* **TASK DETAILS**
Where the word "registre" occurs in a line of the data, return the whole line.

---

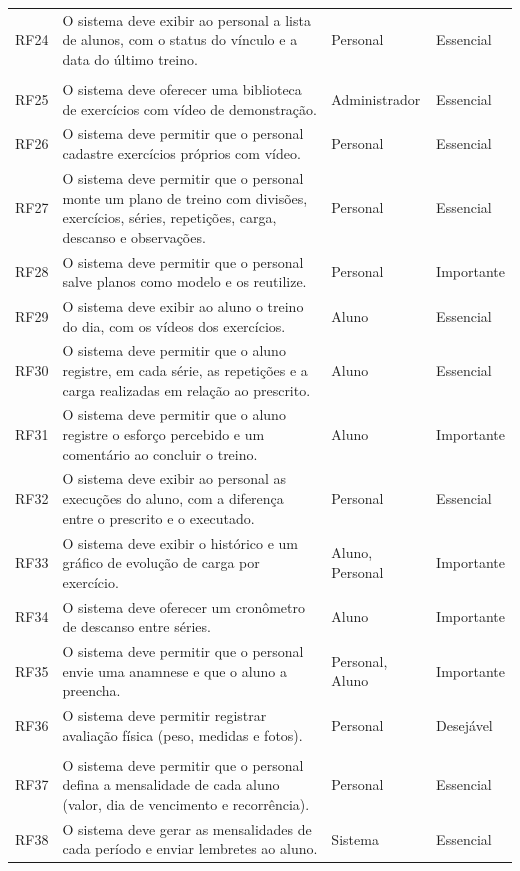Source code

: \begin{longtable}{@{}>{\raggedright\arraybackslash}p{1.2cm} >{\raggedright\arraybackslash}p{7.6cm} >{\raggedright\arraybackslash}p{2.7cm} >{\raggedright\arraybackslash}p{2.4cm}@{}}
  RF24 & O sistema deve exibir ao personal a lista de alunos, com o status do vínculo e a data do último treino. & Personal & Essencial \\
  \addlinespace
  \multicolumn{4}{@{}l}{\textbf{Treino}} \\
  RF25 & O sistema deve oferecer uma biblioteca de exercícios com vídeo de demonstração. & Administrador & Essencial \\
  RF26 & O sistema deve permitir que o personal cadastre exercícios próprios com vídeo. & Personal & Essencial \\
  RF27 & O sistema deve permitir que o personal monte um plano de treino com divisões, exercícios, séries, repetições, carga, descanso e observações. & Personal & Essencial \\
  RF28 & O sistema deve permitir que o personal salve planos como modelo e os reutilize. & Personal & Importante \\
  RF29 & O sistema deve exibir ao aluno o treino do dia, com os vídeos dos exercícios. & Aluno & Essencial \\
  RF30 & O sistema deve permitir que o aluno registre, em cada série, as repetições e a carga realizadas em relação ao prescrito. & Aluno & Essencial \\
  RF31 & O sistema deve permitir que o aluno registre o esforço percebido e um comentário ao concluir o treino. & Aluno & Importante \\
  RF32 & O sistema deve exibir ao personal as execuções do aluno, com a diferença entre o prescrito e o executado. & Personal & Essencial \\
  RF33 & O sistema deve exibir o histórico e um gráfico de evolução de carga por exercício. & Aluno, Personal & Importante \\
  RF34 & O sistema deve oferecer um cronômetro de descanso entre séries. & Aluno & Importante \\
  RF35 & O sistema deve permitir que o personal envie uma anamnese e que o aluno a preencha. & Personal, Aluno & Importante \\
  RF36 & O sistema deve permitir registrar avaliação física (peso, medidas e fotos). & Personal & Desejável \\
  \addlinespace
  \multicolumn{4}{@{}l}{\textbf{Mensalidades}} \\
  RF37 & O sistema deve permitir que o personal defina a mensalidade de cada aluno (valor, dia de vencimento e recorrência). & Personal & Essencial \\
  RF38 & O sistema deve gerar as mensalidades de cada período e enviar lembretes ao aluno. & Sistema & Essencial \\

\end{longtable}

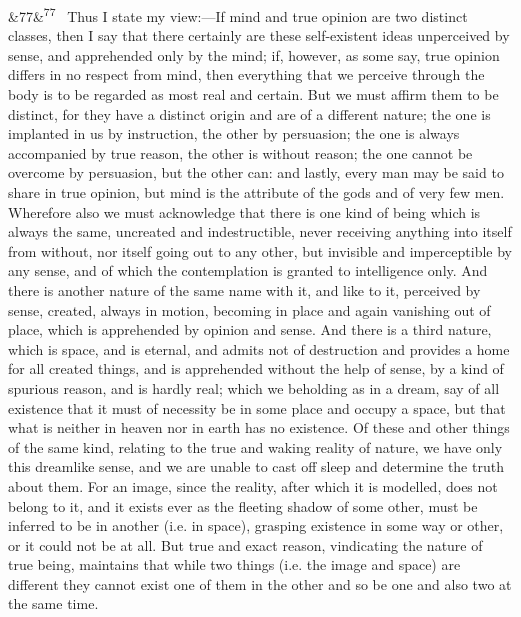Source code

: \documentclass[12pt]{article}
\newcommand{\para}[1][]{\par\noindent\ifx&#1&\else\textsuperscript{\footnotesize #1}~\fi}
\begin{document}
\para[77] Thus I state my view:---If mind and true opinion are two distinct classes, then I say that there certainly are these self-existent ideas unperceived by sense, and apprehended only by the mind; if, however, as some say, true opinion differs in no respect from mind, then everything that we perceive through the body is to be regarded as most real and certain. But we must affirm them to be distinct, for they have a distinct origin and are of a different nature; the one is implanted in us by instruction, the other by persuasion; the one is always accompanied by true reason, the other is without reason; the one cannot be overcome by persuasion, but the other can: and lastly, every man may be said to share in true opinion, but mind is the attribute of the gods and of very few men. Wherefore also we must acknowledge that there is one kind of being which is always the same, uncreated and indestructible, never receiving anything into itself from without, nor itself going out to any other, but invisible and imperceptible by any sense, and of which the contemplation is granted to intelligence only. And there is another nature of the same name with it, and like to it, perceived by sense, created, always in motion, becoming in place and again vanishing out of place, which is apprehended by opinion and sense. And there is a third nature, which is space, and is eternal, and admits not of destruction and provides a home for all created things, and is apprehended without the help of sense, by a kind of spurious reason, and is hardly real; which we beholding as in a dream, say of all existence that it must of necessity be in some place and occupy a space, but that what is neither in heaven nor in earth has no existence. Of these and other things of the same kind, relating to the true and waking reality of nature, we have only this dreamlike sense, and we are unable to cast off sleep and determine the truth about them. For an image, since the reality, after which it is modelled, does not belong to it, and it exists ever as the fleeting shadow of some other, must be inferred to be in another (i.e. in space), grasping existence in some way or other, or it could not be at all. But true and exact reason, vindicating the nature of true being, maintains that while two things (i.e. the image and space) are different they cannot exist one of them in the other and so be one and also two at the same time.
\end{document}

---

* **COMPLETED TASK**
  RF30 & O sistema deve permitir que o aluno registre, em cada série, as repetições e a carga realizadas em relação ao prescrito. & Aluno & Essencial \\
  RF31 & O sistema deve permitir que o aluno registre o esforço percebido e um comentário ao concluir o treino. & Aluno & Importante \\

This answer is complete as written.